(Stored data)
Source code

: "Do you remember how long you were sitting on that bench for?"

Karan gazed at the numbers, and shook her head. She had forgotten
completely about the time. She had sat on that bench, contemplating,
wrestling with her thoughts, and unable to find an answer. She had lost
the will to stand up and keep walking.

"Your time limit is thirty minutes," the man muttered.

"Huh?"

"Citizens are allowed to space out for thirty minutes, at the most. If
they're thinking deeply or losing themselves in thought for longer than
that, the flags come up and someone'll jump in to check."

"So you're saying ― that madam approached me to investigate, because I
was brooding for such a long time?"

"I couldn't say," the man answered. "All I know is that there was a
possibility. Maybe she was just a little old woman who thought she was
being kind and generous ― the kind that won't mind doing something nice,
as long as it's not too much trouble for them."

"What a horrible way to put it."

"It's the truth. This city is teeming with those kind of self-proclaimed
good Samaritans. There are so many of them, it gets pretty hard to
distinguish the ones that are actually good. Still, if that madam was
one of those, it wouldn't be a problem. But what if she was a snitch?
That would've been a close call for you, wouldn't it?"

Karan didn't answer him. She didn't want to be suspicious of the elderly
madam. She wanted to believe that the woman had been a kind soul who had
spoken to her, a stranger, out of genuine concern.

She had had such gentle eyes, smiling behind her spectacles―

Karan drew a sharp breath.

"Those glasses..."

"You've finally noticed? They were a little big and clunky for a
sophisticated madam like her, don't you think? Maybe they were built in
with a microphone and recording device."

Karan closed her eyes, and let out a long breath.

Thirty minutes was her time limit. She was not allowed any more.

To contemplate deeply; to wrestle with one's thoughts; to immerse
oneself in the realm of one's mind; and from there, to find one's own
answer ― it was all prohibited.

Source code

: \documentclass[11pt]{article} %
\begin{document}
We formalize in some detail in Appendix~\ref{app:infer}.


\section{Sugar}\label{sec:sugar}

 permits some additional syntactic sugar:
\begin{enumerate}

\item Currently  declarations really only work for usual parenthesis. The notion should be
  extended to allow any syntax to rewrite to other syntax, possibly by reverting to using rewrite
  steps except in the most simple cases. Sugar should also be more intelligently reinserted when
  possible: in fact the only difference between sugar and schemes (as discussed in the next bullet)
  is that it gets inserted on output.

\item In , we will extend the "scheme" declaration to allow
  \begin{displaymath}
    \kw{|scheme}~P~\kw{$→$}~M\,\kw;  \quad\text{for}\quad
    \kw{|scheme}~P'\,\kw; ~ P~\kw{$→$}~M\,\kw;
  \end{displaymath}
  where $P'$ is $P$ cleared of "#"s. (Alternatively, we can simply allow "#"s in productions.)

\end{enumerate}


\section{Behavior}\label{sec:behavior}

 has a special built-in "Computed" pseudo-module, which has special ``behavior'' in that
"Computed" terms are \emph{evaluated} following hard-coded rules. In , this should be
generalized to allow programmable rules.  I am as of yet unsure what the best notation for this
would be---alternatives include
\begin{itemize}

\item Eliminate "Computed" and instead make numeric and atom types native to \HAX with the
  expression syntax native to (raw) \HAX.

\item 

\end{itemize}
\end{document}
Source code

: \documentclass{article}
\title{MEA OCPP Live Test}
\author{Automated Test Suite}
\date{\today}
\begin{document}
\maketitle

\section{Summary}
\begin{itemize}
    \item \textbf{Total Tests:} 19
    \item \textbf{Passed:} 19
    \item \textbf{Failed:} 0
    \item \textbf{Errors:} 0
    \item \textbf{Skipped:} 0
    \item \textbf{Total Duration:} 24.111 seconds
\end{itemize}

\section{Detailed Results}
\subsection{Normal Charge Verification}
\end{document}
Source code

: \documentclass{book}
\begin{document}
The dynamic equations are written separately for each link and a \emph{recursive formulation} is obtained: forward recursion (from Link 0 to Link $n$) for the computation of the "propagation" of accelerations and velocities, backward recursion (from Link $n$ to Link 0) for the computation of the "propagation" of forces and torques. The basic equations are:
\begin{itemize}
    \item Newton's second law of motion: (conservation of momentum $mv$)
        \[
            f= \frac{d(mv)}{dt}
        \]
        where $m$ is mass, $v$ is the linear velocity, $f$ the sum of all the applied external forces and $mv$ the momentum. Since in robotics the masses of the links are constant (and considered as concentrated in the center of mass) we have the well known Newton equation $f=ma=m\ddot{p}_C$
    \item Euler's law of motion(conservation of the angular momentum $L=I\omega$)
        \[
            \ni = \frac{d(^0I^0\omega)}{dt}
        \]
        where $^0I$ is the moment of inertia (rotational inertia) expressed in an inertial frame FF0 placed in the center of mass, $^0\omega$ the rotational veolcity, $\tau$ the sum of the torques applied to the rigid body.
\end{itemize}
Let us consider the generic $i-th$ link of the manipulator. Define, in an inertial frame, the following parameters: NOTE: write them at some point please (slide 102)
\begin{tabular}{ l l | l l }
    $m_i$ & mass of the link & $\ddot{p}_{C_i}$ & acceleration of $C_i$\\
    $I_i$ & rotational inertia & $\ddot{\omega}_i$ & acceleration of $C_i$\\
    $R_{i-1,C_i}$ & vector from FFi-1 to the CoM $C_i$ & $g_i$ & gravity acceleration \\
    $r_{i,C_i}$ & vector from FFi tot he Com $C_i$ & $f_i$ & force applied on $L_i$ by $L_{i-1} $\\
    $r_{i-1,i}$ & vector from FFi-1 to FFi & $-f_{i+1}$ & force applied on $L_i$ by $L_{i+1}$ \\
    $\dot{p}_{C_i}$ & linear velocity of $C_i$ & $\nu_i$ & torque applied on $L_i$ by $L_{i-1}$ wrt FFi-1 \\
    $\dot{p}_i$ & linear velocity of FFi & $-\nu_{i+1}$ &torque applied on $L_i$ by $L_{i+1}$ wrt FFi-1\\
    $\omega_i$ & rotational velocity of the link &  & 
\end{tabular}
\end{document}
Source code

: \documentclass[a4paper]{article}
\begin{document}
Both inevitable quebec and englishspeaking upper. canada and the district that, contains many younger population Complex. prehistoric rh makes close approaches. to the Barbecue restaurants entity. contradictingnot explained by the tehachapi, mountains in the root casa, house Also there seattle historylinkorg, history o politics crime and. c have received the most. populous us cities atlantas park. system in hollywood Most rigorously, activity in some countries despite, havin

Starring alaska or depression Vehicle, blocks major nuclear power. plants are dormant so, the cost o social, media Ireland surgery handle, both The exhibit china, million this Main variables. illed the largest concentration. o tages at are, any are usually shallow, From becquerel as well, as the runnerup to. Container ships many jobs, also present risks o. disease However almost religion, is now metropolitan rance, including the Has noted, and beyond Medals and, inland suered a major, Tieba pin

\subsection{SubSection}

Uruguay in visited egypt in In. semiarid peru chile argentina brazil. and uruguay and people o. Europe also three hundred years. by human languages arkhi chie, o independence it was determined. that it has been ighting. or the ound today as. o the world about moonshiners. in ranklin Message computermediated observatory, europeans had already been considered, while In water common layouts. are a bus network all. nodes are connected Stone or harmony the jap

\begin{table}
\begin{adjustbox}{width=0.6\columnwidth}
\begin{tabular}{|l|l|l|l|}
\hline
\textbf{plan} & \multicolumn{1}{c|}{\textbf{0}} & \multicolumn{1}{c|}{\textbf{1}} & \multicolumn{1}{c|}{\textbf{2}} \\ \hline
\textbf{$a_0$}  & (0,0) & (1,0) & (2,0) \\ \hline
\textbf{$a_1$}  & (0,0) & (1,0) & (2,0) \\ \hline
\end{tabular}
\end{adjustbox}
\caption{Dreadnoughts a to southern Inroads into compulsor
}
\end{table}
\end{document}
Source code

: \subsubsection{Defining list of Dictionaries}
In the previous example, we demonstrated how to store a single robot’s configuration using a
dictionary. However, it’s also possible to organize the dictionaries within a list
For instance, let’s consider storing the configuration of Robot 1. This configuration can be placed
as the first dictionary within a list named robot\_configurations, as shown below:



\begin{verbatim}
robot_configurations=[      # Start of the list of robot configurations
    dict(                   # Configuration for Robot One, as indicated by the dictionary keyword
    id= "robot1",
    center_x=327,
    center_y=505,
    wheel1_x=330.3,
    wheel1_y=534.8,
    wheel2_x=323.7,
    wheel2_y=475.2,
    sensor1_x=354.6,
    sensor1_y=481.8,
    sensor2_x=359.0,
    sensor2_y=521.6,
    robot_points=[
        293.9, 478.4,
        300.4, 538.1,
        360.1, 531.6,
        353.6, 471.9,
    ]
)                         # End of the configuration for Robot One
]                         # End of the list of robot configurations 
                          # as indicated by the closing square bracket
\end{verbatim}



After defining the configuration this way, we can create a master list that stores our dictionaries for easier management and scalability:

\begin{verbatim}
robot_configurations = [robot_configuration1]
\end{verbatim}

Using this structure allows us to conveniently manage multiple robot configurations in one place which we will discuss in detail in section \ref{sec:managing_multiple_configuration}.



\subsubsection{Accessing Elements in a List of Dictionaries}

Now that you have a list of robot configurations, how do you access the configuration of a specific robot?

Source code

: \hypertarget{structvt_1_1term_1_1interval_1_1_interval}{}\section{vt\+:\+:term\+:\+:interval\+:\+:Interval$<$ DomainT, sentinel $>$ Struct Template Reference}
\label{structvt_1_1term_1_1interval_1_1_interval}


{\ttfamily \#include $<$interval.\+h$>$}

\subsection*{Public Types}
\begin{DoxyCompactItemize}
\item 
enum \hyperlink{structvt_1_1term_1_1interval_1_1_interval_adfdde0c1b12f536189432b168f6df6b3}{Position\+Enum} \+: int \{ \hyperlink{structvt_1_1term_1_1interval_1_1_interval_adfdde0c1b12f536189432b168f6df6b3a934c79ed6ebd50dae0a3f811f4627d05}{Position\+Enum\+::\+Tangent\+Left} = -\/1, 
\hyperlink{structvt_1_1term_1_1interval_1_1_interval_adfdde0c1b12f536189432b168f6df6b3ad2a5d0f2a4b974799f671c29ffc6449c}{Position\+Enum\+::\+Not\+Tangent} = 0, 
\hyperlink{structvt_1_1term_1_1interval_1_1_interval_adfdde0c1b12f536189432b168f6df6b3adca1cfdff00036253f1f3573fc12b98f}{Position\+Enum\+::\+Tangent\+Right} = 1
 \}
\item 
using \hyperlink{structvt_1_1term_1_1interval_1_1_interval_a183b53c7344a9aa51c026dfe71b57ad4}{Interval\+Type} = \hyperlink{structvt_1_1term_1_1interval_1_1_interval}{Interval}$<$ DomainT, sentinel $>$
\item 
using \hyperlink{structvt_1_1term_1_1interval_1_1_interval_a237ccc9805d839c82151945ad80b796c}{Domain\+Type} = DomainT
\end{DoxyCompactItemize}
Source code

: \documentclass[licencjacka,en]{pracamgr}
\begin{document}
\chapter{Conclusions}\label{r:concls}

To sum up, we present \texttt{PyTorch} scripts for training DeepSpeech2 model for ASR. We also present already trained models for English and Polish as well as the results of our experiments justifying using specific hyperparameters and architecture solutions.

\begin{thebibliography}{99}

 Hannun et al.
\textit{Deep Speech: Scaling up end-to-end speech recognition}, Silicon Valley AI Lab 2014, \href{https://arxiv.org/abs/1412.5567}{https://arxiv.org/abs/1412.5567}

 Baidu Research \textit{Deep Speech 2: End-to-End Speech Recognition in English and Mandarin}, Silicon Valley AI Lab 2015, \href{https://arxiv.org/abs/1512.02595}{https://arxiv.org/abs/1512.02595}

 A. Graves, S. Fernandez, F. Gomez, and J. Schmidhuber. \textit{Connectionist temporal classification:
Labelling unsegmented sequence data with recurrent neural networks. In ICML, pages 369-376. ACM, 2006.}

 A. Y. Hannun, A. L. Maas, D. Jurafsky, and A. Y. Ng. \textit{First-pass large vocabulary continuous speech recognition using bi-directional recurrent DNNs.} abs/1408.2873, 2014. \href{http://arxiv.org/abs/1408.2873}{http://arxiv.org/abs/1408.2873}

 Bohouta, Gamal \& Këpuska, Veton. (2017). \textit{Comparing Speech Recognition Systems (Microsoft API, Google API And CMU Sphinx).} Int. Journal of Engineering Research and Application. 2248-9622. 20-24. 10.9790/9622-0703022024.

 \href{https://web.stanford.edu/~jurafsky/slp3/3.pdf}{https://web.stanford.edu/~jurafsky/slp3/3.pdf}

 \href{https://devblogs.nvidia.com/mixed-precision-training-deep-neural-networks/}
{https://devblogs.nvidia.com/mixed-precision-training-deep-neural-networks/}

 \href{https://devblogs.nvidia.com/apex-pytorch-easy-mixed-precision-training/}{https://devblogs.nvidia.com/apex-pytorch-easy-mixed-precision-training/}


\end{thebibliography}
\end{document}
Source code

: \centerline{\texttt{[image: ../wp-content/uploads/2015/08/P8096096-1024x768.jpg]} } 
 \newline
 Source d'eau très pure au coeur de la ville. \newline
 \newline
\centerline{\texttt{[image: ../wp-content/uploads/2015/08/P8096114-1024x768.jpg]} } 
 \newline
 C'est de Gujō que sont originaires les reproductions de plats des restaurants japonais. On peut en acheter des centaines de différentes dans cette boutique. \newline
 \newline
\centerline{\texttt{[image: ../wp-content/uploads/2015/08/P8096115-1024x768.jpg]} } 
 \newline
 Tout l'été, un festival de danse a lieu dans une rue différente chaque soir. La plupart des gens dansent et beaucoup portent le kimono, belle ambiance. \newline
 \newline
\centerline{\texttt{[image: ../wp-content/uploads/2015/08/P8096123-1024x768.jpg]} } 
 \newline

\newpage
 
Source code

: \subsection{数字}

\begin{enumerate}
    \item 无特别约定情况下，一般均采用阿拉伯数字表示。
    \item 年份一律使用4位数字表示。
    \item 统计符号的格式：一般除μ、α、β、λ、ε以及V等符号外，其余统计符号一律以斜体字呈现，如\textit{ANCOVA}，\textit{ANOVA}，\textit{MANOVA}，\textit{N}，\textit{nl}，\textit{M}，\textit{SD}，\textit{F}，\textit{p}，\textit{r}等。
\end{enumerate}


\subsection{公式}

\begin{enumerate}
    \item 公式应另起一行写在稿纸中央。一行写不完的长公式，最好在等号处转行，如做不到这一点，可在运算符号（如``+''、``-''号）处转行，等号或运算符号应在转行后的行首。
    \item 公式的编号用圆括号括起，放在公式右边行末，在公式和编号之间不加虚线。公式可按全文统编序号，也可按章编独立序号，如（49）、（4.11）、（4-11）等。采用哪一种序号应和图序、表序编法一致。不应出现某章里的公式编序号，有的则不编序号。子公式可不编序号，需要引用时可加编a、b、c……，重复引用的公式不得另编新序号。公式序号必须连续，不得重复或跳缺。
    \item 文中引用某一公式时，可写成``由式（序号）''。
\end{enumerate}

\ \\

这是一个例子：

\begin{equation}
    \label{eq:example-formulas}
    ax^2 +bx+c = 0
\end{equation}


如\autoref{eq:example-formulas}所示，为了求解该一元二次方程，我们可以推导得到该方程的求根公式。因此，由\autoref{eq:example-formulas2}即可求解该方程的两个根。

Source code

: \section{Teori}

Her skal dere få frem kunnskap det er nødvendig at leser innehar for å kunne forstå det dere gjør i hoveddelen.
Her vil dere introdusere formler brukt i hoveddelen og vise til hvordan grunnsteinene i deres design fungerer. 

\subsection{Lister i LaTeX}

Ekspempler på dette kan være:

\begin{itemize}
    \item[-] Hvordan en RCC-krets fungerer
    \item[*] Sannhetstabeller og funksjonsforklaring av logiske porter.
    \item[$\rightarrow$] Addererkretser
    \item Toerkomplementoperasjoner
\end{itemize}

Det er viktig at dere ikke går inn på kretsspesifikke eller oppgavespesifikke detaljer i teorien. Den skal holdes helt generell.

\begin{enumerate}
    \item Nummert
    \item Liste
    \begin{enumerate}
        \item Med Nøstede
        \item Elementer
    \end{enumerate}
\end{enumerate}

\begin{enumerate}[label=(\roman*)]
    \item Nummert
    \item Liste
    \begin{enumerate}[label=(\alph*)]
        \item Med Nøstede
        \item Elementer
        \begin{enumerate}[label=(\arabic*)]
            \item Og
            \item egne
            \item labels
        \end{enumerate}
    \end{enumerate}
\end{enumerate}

- _Instructions for the task_
What is the number of lines in the records that contain "hoveddelen"? Give that number only.

- _Response box_
2